Rajat Gupta, the former Goldman Sachs director and McKinsey & Co. managing director, was sentenced to two years in prison and ordered to pay a $5-million fine for leaking stock tips and board dealings to his friend and business associate, hedge-fund manager Raj Rajaratnam.
Gupta, 63, of Westport, Conn., who reigned at the pinnacle of Wall Street for his business smarts, fell in to disgrace after he was named in a five-year crackdown on insider trading by the federal agencies. Announcing the sentence, the U.S. District Court Judge Jed Rakoff, ordered him to report to prison on January 8, 2013. He will face one year of supervised release after finishing his prison term.
"I regret terribly the impact of this matter on my family, friends and the institutions that are dear to me. I have lost my reputation I built for a lifetime. The verdict is devastating." Gupta said in a statement after the sentencing was announced.

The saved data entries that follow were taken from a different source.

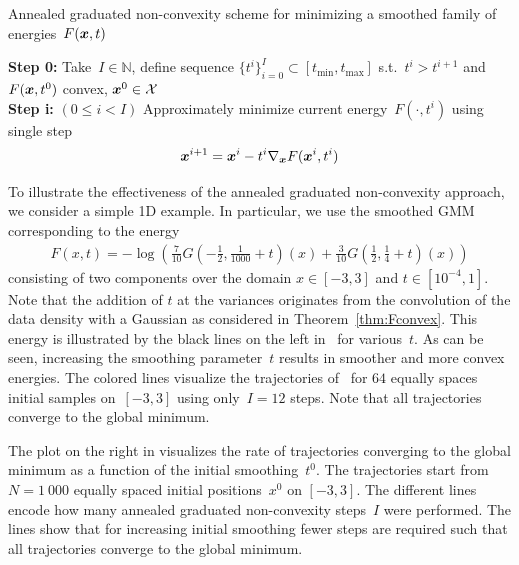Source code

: \documentclass{article} %
\theoremstyle{plain}
\theoremstyle{definition}
\theoremstyle{remark}
\newcommand{\N}{\mathbb{N}}
\newcommand{\X}{\mathcal{X}}
\newcommand{\tmin}{t_\mathrm{min}}
\newcommand{\tmax}{t_\mathrm{max}}
\begin{document}
\begin{algorithm}[t]
\caption{Annealed graduated non-convexity scheme for minimizing a smoothed family of energies~$F({\bm{x}},t)$}\label{alg:graduatedNC}
\textbf{Step 0:} Take~$I\in\N$, define sequence $\{t^i\}_{i=0}^I\subset[\tmin,\tmax]$ s.t.~$t^{i}>t^{i+1}$ and~$F({\bm{x}},t^0)$ convex, $\vx^0\in\X$ \\
\textbf{Step i:} $(0\leq i< I)$ 
Approximately minimize current energy~$F(\cdot,t^i)$ using single step
\[
{\bm{x}}^{i+1}={\bm{x}}^i-t^i \nabla_{\bm{x}} F({\bm{x}}^i,t^i)
\] 
\end{algorithm}

To illustrate the effectiveness of the annealed graduated non-convexity approach, we consider a simple 1D example.
In particular, we use the smoothed GMM corresponding to the energy
\begin{align} \label{eq:gmmEx}
F(x,t)=-\log\left(\tfrac{7}{10}G\left(-\tfrac12,\tfrac{1}{1000}+t\right)(x)+\tfrac{3}{10}G\left(\tfrac12,\tfrac14+t\right)(x)\right)
\end{align}
consisting of two components over the domain $x\in[-3,3]$ and $t\in[10^{-4},1]$.
Note that the addition of $t$ at the variances originates from the convolution of the data density with a Gaussian as considered in Theorem~\ref{thm:Fconvex}.
This energy is illustrated by the black lines on the left in~ for various~$t$.
As can be seen, increasing the smoothing parameter~$t$ results in smoother and more convex energies.
The colored lines visualize the trajectories of~ for $64$ equally spaces initial samples on~$[-3,3]$ using only~$I=12$ steps.
Note that all trajectories converge to the global minimum.

The plot on the right in  visualizes the rate of trajectories converging to the global minimum as a function of the initial smoothing~$t^0$.
The trajectories start from~$N=1\ 000$ equally spaced initial positions~$x^0$ on $[-3,3]$.
The different lines encode how many annealed graduated non-convexity steps~$I$ were performed.
The lines show that for increasing initial smoothing fewer steps are required such that all trajectories converge to the global minimum.
\end{document}
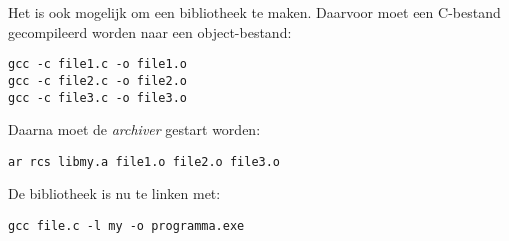 Het is ook mogelijk om een bibliotheek te maken. Daarvoor moet een C-bestand gecompileerd worden naar een object-bestand:

\hspace*{1em}\texttt{gcc -c file1.c -o file1.o}\\
\hspace*{1em}\texttt{gcc -c file2.c -o file2.o}\\
\hspace*{1em}\texttt{gcc -c file3.c -o file3.o}

Daarna moet de \textsl{archiver} gestart worden:

\hspace*{1em}\texttt{ar rcs libmy.a file1.o file2.o file3.o}

De bibliotheek is nu te linken met:

\hspace*{1em}\texttt{gcc file.c -l my -o programma.exe}

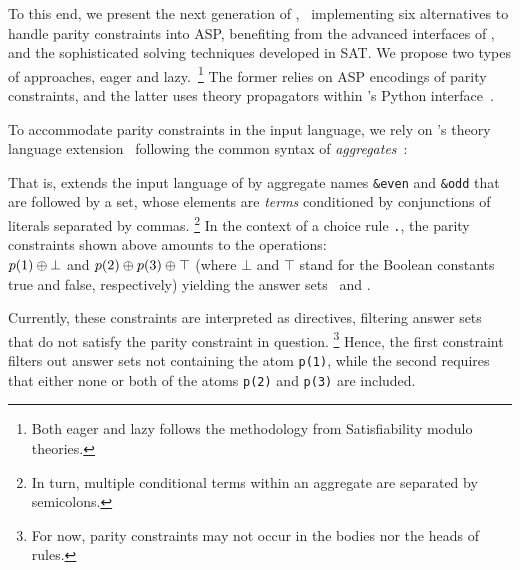 \documentclass[letterpaper]{article} %
\begin{document}
 To this end, we present the next generation of \xorro,~\cite{DBLP:conf/lpnmr/EverardoJKS19}
 implementing six alternatives to handle parity constraints into ASP,
 benefiting from the advanced interfaces of \clingo{},
 and the sophisticated solving techniques developed in SAT.
 We propose two types of approaches, eager and lazy.~\footnote{Both eager and lazy follows the methodology from Satisfiability modulo theories.}
 The former relies on ASP encodings of parity constraints, and the latter uses theory propagators within \clingo{}’s Python interface~\cite{DBLP:conf/iclp/GebserKKOSW16}.
 
 To accommodate parity constraints in the input language,
 we rely on \clingo’s theory language extension~\cite{DBLP:conf/iclp/GebserKKOSW16}
 following the common syntax of \emph{aggregates}~\cite{DBLP:journals/tplp/GebserHKLS15}:
 
 
 That is, \xorro{} extends the input language of \clingo{} by
 aggregate names \texttt{\&even} and \texttt{\&odd} that are followed
 by a set, whose elements are \emph{terms} conditioned by
 conjunctions of literals separated by commas.%
 \footnote{In turn, multiple conditional terms within an aggregate are
 	separated by semicolons.}
 In the context of a choice rule \texttt{.}, the parity constraints shown above
 amounts to the \XOR{} operations: \\
 $p(1) \oplus \bot$ and $p(2) \oplus p(3) \oplus \top$
 (where $\bot$ and $\top$ stand for the Boolean constants true and false, respectively)
 yielding the answer sets~\texttt{} and \texttt{}.
 
 
 Currently, these constraints are interpreted as directives,
 filtering answer sets that do not satisfy the parity constraint in question.
 \footnote{For now, parity constraints may not occur in the bodies nor the heads of rules.}
 Hence, the first
 constraint filters out answer sets not containing the atom
 \texttt{p(1)}, while the second requires that either none or both of
 the atoms \texttt{p(2)} and \texttt{p(3)} are included.
 
\end{document}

The judge said the fact that Gupta leaked information about Goldman Sachs to Rajaratnam was "not only overwhelming, it was disgusting in its implications." However, Rakoff said he would recommend the U.S. Bureau of Prisons officials that Gupta serve his term at the federal prison in Otisville, New York.
"With Goldman Sachs in turmoil but on the verge of being rescued from possible ruin by an infusion of $5 billion, Gupta, within minutes of hearing of the transaction, tipped Rajaratnam, so that the latter could trade on this information in the last few minutes before the market closed," the judge said just before he imposed sentence. "This was the functional equivalent of stabbing Goldman in the back."

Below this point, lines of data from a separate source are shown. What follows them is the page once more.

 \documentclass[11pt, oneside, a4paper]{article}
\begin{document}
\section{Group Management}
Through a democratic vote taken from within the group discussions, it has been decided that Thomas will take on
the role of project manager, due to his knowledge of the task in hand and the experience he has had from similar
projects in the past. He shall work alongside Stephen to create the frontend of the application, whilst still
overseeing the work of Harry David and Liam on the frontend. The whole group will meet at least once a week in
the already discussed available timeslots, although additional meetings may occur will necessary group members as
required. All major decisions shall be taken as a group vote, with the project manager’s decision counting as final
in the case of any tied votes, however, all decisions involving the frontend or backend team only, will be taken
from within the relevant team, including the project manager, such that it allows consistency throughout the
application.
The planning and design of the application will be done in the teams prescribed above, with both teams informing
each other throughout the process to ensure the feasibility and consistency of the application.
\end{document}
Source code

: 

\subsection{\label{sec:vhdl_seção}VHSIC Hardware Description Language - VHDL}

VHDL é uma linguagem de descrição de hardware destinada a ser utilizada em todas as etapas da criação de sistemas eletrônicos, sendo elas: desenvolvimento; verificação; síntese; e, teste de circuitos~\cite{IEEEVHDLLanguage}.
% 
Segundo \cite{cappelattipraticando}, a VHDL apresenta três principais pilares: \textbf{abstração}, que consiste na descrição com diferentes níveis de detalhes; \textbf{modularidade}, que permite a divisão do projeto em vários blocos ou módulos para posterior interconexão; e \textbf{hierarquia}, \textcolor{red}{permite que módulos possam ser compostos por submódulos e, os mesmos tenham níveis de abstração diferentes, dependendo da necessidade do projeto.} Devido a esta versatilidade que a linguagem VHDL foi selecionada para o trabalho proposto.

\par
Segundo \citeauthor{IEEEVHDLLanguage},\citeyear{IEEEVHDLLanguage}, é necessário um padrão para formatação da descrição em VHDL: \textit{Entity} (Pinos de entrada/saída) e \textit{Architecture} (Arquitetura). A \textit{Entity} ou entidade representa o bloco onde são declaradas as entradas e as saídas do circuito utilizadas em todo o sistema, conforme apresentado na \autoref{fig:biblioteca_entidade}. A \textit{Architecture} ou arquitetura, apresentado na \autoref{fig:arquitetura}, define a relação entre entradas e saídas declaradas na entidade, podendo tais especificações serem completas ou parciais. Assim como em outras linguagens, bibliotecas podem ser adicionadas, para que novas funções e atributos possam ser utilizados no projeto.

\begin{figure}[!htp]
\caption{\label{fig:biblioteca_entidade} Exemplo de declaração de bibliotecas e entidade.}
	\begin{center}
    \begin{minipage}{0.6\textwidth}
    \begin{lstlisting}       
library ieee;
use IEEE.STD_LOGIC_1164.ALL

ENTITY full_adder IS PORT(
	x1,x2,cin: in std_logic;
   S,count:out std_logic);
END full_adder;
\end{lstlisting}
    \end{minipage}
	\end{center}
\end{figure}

Seeking a prison term of as long as 10 years for Gupta, prosecutors argued that his crimes warranted a substantial prison time because of his prominence in the business world and the egregiousness of his crimes. U.S. Attorney Richard Tarlowe strongly opposed a sentence of probation which he said would give the impression that there is "a two-tier system of justice."
Gupta's lawyer Gary Naftalis sought probation and community service for the Harvard-educated businessman and proposed that he work with needy children in New York or the poor in Rwanda. Naftalis argued that his client should be given leniency as he has suffered enough with his reputation destroyed for no personally profit.